-- Information follows --

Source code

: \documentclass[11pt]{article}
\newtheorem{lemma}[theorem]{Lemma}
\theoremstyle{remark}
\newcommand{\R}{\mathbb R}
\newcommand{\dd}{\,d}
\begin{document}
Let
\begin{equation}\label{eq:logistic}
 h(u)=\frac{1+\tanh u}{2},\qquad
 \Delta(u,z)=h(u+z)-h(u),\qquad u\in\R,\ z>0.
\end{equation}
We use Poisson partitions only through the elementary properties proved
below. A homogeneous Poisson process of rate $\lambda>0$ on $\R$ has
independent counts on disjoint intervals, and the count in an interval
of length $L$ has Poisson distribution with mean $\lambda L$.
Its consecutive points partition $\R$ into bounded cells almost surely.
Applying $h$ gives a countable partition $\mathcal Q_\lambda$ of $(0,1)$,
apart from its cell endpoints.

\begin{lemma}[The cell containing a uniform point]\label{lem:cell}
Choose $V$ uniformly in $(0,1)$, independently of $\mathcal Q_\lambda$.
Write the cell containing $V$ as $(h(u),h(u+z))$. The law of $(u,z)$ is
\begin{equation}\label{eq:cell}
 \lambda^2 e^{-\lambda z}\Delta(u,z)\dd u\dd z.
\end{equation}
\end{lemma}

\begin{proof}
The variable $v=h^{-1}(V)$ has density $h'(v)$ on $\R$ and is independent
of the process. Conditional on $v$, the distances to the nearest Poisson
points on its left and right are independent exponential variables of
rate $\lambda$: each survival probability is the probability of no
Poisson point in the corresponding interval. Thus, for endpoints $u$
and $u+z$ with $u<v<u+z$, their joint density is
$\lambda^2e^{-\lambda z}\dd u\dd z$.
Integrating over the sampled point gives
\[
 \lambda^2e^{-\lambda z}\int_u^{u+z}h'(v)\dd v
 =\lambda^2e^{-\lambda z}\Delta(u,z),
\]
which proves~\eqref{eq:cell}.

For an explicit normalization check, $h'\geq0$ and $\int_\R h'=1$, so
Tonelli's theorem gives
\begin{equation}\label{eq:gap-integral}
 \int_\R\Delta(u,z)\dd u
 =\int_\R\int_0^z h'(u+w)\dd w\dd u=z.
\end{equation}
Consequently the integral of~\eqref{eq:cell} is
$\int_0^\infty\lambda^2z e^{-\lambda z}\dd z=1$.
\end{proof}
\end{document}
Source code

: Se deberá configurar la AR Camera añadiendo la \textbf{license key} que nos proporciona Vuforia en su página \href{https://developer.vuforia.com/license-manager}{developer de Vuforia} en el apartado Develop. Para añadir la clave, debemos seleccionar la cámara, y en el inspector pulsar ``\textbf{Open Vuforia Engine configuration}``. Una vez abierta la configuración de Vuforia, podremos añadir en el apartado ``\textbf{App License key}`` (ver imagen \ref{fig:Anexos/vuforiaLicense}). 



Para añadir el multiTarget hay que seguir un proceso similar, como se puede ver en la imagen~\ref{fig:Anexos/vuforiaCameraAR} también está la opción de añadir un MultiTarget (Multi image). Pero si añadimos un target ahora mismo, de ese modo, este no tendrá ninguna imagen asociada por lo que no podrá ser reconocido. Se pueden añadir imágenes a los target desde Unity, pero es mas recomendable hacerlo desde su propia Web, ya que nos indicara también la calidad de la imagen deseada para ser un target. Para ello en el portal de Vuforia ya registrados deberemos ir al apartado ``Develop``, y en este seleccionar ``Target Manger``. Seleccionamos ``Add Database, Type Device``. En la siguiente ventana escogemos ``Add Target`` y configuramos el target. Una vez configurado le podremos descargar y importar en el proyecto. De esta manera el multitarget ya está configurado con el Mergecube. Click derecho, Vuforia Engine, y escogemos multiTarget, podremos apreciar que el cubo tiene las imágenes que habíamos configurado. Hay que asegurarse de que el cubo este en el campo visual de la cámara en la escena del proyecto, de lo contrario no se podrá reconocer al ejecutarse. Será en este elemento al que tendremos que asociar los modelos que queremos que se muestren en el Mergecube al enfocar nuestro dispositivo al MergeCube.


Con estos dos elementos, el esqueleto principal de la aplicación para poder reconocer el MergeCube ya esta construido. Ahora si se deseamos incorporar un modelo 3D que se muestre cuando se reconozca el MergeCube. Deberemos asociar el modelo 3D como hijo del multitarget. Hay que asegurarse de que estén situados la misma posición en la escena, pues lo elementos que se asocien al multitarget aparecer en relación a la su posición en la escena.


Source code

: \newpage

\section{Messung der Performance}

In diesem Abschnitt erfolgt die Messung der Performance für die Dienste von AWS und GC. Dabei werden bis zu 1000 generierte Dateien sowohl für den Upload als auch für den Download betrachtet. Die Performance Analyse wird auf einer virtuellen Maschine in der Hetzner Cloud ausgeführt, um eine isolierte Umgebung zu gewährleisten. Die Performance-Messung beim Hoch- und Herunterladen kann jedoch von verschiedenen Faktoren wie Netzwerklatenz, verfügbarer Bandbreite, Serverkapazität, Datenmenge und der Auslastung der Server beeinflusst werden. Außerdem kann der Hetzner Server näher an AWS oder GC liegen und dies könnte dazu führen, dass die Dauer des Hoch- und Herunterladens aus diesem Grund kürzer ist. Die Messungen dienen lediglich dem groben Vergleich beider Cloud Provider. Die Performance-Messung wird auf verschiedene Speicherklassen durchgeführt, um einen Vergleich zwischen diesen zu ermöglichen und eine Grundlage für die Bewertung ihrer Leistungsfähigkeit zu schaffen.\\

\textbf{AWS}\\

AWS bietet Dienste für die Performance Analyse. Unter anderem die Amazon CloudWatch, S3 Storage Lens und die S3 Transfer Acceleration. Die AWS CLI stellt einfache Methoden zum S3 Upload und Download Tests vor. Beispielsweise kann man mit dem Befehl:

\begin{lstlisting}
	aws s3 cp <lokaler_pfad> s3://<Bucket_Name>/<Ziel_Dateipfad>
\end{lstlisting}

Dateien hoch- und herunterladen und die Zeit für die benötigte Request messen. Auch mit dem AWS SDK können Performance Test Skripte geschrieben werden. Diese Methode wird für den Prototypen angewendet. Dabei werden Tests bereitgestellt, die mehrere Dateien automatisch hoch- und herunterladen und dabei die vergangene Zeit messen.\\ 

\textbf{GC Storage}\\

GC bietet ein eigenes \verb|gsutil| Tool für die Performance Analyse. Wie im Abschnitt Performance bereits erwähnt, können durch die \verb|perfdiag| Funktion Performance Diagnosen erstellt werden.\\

-- Information concluded --

## [What you have to do]
All lines of the data above must be returned exactly.

## [Output of the exercise]
Source code

: \documentclass[11pt]{article}
\newtheorem{lemma}[theorem]{Lemma}
\theoremstyle{remark}
\newcommand{\R}{\mathbb R}
\newcommand{\dd}{\,d}
\begin{document}
Let
\begin{equation}\label{eq:logistic}
 h(u)=\frac{1+\tanh u}{2},\qquad
 \Delta(u,z)=h(u+z)-h(u),\qquad u\in\R,\ z>0.
\end{equation}
We use Poisson partitions only through the elementary properties proved
below. A homogeneous Poisson process of rate $\lambda>0$ on $\R$ has
independent counts on disjoint intervals, and the count in an interval
of length $L$ has Poisson distribution with mean $\lambda L$.
Its consecutive points partition $\R$ into bounded cells almost surely.
Applying $h$ gives a countable partition $\mathcal Q_\lambda$ of $(0,1)$,
apart from its cell endpoints.

\begin{lemma}[The cell containing a uniform point]\label{lem:cell}
Choose $V$ uniformly in $(0,1)$, independently of $\mathcal Q_\lambda$.
Write the cell containing $V$ as $(h(u),h(u+z))$. The law of $(u,z)$ is
\begin{equation}\label{eq:cell}
 \lambda^2 e^{-\lambda z}\Delta(u,z)\dd u\dd z.
\end{equation}
\end{lemma}

\begin{proof}
The variable $v=h^{-1}(V)$ has density $h'(v)$ on $\R$ and is independent
of the process. Conditional on $v$, the distances to the nearest Poisson
points on its left and right are independent exponential variables of
rate $\lambda$: each survival probability is the probability of no
Poisson point in the corresponding interval. Thus, for endpoints $u$
and $u+z$ with $u<v<u+z$, their joint density is
$\lambda^2e^{-\lambda z}\dd u\dd z$.
Integrating over the sampled point gives
\[
 \lambda^2e^{-\lambda z}\int_u^{u+z}h'(v)\dd v
 =\lambda^2e^{-\lambda z}\Delta(u,z),
\]
which proves~\eqref{eq:cell}.

For an explicit normalization check, $h'\geq0$ and $\int_\R h'=1$, so
Tonelli's theorem gives
\begin{equation}\label{eq:gap-integral}
 \int_\R\Delta(u,z)\dd u
 =\int_\R\int_0^z h'(u+w)\dd w\dd u=z.
\end{equation}
Consequently the integral of~\eqref{eq:cell} is
$\int_0^\infty\lambda^2z e^{-\lambda z}\dd z=1$.
\end{proof}
\end{document}
Source code

: Se deberá configurar la AR Camera añadiendo la \textbf{license key} que nos proporciona Vuforia en su página \href{https://developer.vuforia.com/license-manager}{developer de Vuforia} en el apartado Develop. Para añadir la clave, debemos seleccionar la cámara, y en el inspector pulsar ``\textbf{Open Vuforia Engine configuration}``. Una vez abierta la configuración de Vuforia, podremos añadir en el apartado ``\textbf{App License key}`` (ver imagen \ref{fig:Anexos/vuforiaLicense}). 



Para añadir el multiTarget hay que seguir un proceso similar, como se puede ver en la imagen~\ref{fig:Anexos/vuforiaCameraAR} también está la opción de añadir un MultiTarget (Multi image). Pero si añadimos un target ahora mismo, de ese modo, este no tendrá ninguna imagen asociada por lo que no podrá ser reconocido. Se pueden añadir imágenes a los target desde Unity, pero es mas recomendable hacerlo desde su propia Web, ya que nos indicara también la calidad de la imagen deseada para ser un target. Para ello en el portal de Vuforia ya registrados deberemos ir al apartado ``Develop``, y en este seleccionar ``Target Manger``. Seleccionamos ``Add Database, Type Device``. En la siguiente ventana escogemos ``Add Target`` y configuramos el target. Una vez configurado le podremos descargar y importar en el proyecto. De esta manera el multitarget ya está configurado con el Mergecube. Click derecho, Vuforia Engine, y escogemos multiTarget, podremos apreciar que el cubo tiene las imágenes que habíamos configurado. Hay que asegurarse de que el cubo este en el campo visual de la cámara en la escena del proyecto, de lo contrario no se podrá reconocer al ejecutarse. Será en este elemento al que tendremos que asociar los modelos que queremos que se muestren en el Mergecube al enfocar nuestro dispositivo al MergeCube.


Con estos dos elementos, el esqueleto principal de la aplicación para poder reconocer el MergeCube ya esta construido. Ahora si se deseamos incorporar un modelo 3D que se muestre cuando se reconozca el MergeCube. Deberemos asociar el modelo 3D como hijo del multitarget. Hay que asegurarse de que estén situados la misma posición en la escena, pues lo elementos que se asocien al multitarget aparecer en relación a la su posición en la escena.


Source code

: \newpage

\section{Messung der Performance}

In diesem Abschnitt erfolgt die Messung der Performance für die Dienste von AWS und GC. Dabei werden bis zu 1000 generierte Dateien sowohl für den Upload als auch für den Download betrachtet. Die Performance Analyse wird auf einer virtuellen Maschine in der Hetzner Cloud ausgeführt, um eine isolierte Umgebung zu gewährleisten. Die Performance-Messung beim Hoch- und Herunterladen kann jedoch von verschiedenen Faktoren wie Netzwerklatenz, verfügbarer Bandbreite, Serverkapazität, Datenmenge und der Auslastung der Server beeinflusst werden. Außerdem kann der Hetzner Server näher an AWS oder GC liegen und dies könnte dazu führen, dass die Dauer des Hoch- und Herunterladens aus diesem Grund kürzer ist. Die Messungen dienen lediglich dem groben Vergleich beider Cloud Provider. Die Performance-Messung wird auf verschiedene Speicherklassen durchgeführt, um einen Vergleich zwischen diesen zu ermöglichen und eine Grundlage für die Bewertung ihrer Leistungsfähigkeit zu schaffen.\\

\textbf{AWS}\\

AWS bietet Dienste für die Performance Analyse. Unter anderem die Amazon CloudWatch, S3 Storage Lens und die S3 Transfer Acceleration. Die AWS CLI stellt einfache Methoden zum S3 Upload und Download Tests vor. Beispielsweise kann man mit dem Befehl:

\begin{lstlisting}
	aws s3 cp <lokaler_pfad> s3://<Bucket_Name>/<Ziel_Dateipfad>
\end{lstlisting}

Dateien hoch- und herunterladen und die Zeit für die benötigte Request messen. Auch mit dem AWS SDK können Performance Test Skripte geschrieben werden. Diese Methode wird für den Prototypen angewendet. Dabei werden Tests bereitgestellt, die mehrere Dateien automatisch hoch- und herunterladen und dabei die vergangene Zeit messen.\\ 

\textbf{GC Storage}\\

GC bietet ein eigenes \verb|gsutil| Tool für die Performance Analyse. Wie im Abschnitt Performance bereits erwähnt, können durch die \verb|perfdiag| Funktion Performance Diagnosen erstellt werden.\\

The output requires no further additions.